Data listing —
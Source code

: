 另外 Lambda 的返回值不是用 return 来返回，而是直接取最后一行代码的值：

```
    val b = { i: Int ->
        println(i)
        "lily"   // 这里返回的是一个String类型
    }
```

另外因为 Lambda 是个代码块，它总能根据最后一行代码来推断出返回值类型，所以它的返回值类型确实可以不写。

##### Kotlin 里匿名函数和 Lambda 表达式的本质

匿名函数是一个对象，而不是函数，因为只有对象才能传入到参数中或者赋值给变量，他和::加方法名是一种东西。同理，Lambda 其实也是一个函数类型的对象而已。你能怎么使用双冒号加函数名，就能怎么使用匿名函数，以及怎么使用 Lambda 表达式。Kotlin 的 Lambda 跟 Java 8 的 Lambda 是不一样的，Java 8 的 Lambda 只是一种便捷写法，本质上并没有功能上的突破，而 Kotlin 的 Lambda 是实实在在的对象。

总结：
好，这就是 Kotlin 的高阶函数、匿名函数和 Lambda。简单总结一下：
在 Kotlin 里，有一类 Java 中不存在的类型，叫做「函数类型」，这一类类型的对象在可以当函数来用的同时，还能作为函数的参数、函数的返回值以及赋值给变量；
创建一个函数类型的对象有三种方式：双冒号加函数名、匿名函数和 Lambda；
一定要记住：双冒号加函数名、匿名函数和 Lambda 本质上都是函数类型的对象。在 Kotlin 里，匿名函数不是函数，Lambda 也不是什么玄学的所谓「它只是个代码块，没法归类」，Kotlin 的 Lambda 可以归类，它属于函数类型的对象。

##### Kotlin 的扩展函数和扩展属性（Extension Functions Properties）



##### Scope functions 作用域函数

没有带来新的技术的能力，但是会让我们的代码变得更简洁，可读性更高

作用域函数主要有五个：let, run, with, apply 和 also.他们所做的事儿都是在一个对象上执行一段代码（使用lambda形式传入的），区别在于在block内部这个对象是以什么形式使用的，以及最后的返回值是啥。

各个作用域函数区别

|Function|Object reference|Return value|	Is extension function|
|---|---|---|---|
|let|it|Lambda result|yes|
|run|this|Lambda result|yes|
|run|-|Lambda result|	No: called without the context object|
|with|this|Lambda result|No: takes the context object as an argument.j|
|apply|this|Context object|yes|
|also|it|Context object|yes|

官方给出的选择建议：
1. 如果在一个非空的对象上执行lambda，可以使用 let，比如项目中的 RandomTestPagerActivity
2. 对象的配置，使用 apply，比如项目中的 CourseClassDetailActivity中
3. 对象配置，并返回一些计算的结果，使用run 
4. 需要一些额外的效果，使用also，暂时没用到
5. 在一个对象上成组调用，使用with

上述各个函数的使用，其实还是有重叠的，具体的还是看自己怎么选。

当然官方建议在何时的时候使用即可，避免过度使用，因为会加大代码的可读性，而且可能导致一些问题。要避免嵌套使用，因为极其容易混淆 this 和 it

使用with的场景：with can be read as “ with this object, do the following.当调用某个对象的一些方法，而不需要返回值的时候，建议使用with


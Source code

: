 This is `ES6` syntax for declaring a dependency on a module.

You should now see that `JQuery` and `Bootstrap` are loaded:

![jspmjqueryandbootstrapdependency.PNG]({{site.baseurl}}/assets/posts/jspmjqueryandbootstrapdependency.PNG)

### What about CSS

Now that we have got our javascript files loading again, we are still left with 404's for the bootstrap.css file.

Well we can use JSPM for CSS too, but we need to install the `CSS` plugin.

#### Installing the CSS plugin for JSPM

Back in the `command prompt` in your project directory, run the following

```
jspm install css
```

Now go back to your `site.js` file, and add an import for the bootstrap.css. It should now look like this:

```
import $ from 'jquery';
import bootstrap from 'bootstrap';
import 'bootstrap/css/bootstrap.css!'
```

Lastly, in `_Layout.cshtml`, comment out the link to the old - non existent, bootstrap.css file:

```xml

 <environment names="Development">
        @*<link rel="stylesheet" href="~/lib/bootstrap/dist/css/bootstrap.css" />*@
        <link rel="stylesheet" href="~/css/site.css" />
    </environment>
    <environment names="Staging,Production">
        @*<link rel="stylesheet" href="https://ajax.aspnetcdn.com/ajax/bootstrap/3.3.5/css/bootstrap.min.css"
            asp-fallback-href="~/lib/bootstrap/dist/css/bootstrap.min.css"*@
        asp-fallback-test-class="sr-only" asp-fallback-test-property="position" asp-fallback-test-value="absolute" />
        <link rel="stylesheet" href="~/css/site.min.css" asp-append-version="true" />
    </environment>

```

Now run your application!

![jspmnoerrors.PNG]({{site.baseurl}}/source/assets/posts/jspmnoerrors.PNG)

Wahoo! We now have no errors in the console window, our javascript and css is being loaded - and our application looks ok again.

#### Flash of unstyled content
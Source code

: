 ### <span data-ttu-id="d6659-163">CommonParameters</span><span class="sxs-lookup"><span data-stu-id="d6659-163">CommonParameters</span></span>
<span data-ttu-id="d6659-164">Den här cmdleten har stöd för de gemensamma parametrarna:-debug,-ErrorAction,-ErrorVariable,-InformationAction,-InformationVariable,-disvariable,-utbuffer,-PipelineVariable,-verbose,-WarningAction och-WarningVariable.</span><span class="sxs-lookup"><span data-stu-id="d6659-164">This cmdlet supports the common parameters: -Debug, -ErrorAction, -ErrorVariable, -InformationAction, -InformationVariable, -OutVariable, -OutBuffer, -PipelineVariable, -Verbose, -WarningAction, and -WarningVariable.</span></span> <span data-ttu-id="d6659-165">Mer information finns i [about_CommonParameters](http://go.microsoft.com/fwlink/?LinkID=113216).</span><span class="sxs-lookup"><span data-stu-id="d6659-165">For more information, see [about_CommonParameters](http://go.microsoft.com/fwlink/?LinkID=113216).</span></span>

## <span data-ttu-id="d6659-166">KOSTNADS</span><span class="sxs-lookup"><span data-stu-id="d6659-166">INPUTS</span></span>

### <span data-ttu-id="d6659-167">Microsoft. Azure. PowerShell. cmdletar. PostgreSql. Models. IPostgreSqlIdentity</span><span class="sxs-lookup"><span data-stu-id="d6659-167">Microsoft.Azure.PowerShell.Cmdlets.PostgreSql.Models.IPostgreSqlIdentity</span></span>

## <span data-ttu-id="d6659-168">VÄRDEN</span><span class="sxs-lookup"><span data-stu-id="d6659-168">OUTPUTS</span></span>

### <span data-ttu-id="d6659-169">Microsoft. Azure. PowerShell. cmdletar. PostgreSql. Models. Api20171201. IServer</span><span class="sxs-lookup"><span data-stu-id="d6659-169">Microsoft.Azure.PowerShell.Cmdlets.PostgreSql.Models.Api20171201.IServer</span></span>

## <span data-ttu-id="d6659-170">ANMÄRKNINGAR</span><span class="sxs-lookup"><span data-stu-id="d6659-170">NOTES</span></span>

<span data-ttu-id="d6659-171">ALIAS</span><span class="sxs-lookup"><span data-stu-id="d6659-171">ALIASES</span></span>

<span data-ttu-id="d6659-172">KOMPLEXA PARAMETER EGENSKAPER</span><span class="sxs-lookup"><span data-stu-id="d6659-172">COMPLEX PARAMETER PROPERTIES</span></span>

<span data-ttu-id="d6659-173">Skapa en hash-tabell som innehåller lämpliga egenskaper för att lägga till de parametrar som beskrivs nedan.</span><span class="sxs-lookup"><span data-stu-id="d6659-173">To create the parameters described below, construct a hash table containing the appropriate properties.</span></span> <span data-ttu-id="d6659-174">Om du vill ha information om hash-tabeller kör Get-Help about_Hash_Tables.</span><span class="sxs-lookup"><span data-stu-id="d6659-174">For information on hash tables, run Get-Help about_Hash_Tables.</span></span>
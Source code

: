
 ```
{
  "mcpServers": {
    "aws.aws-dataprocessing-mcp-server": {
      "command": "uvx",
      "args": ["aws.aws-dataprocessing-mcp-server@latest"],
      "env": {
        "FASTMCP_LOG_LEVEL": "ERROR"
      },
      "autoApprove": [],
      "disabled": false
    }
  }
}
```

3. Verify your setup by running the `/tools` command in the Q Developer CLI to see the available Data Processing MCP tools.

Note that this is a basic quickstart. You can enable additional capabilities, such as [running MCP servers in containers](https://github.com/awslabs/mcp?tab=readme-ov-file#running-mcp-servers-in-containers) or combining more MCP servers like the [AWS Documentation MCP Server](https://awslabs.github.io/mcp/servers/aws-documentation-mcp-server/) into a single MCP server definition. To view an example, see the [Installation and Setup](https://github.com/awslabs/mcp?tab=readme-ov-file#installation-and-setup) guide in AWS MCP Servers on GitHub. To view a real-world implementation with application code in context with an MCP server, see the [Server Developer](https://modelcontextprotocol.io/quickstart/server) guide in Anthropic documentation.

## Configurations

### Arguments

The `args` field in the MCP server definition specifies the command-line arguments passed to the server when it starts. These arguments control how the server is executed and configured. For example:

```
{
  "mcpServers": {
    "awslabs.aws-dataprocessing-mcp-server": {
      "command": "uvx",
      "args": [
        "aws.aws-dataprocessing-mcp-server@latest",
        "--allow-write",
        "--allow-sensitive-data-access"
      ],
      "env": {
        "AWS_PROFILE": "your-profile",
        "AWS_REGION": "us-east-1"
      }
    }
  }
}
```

About this task — Please transcribe, exactly and with nothing added, the lines from the first line of the material above through the line that contains "没有带来新的技术的能力，但是会让我们的代码变得更简洁，可读性更高".

Reply —
Source code

: 另外 Lambda 的返回值不是用 return 来返回，而是直接取最后一行代码的值：

```
    val b = { i: Int ->
        println(i)
        "lily"   // 这里返回的是一个String类型
    }
```

另外因为 Lambda 是个代码块，它总能根据最后一行代码来推断出返回值类型，所以它的返回值类型确实可以不写。

##### Kotlin 里匿名函数和 Lambda 表达式的本质

匿名函数是一个对象，而不是函数，因为只有对象才能传入到参数中或者赋值给变量，他和::加方法名是一种东西。同理，Lambda 其实也是一个函数类型的对象而已。你能怎么使用双冒号加函数名，就能怎么使用匿名函数，以及怎么使用 Lambda 表达式。Kotlin 的 Lambda 跟 Java 8 的 Lambda 是不一样的，Java 8 的 Lambda 只是一种便捷写法，本质上并没有功能上的突破，而 Kotlin 的 Lambda 是实实在在的对象。

总结：
好，这就是 Kotlin 的高阶函数、匿名函数和 Lambda。简单总结一下：
在 Kotlin 里，有一类 Java 中不存在的类型，叫做「函数类型」，这一类类型的对象在可以当函数来用的同时，还能作为函数的参数、函数的返回值以及赋值给变量；
创建一个函数类型的对象有三种方式：双冒号加函数名、匿名函数和 Lambda；
一定要记住：双冒号加函数名、匿名函数和 Lambda 本质上都是函数类型的对象。在 Kotlin 里，匿名函数不是函数，Lambda 也不是什么玄学的所谓「它只是个代码块，没法归类」，Kotlin 的 Lambda 可以归类，它属于函数类型的对象。

##### Kotlin 的扩展函数和扩展属性（Extension Functions Properties）



##### Scope functions 作用域函数

没有带来新的技术的能力，但是会让我们的代码变得更简洁，可读性更高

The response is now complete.